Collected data
-------------------------

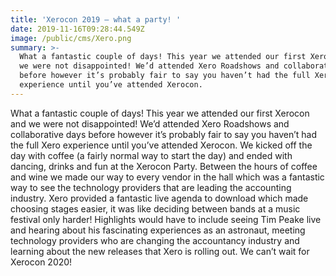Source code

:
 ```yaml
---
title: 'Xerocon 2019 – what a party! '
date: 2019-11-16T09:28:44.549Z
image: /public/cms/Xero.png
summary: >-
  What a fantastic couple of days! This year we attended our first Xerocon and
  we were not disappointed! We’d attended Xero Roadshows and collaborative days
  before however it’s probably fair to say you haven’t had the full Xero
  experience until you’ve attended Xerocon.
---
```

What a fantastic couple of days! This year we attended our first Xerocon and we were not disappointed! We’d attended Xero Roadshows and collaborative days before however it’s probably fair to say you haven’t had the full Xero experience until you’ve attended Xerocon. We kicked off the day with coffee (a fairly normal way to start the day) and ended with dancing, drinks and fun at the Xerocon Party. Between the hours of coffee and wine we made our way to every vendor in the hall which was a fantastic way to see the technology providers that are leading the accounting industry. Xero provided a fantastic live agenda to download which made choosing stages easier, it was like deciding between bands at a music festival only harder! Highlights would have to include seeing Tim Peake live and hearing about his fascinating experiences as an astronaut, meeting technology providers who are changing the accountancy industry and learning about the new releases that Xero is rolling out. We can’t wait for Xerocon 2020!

-------------------------

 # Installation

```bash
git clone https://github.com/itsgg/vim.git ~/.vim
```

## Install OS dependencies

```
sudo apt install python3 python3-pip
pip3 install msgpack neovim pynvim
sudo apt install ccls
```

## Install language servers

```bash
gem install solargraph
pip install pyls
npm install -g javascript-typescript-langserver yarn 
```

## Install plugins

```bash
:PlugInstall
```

-------------------------

What is needed is every line of the records above that contains the word "sudo".

sudo apt install python3 python3-pip
sudo apt install ccls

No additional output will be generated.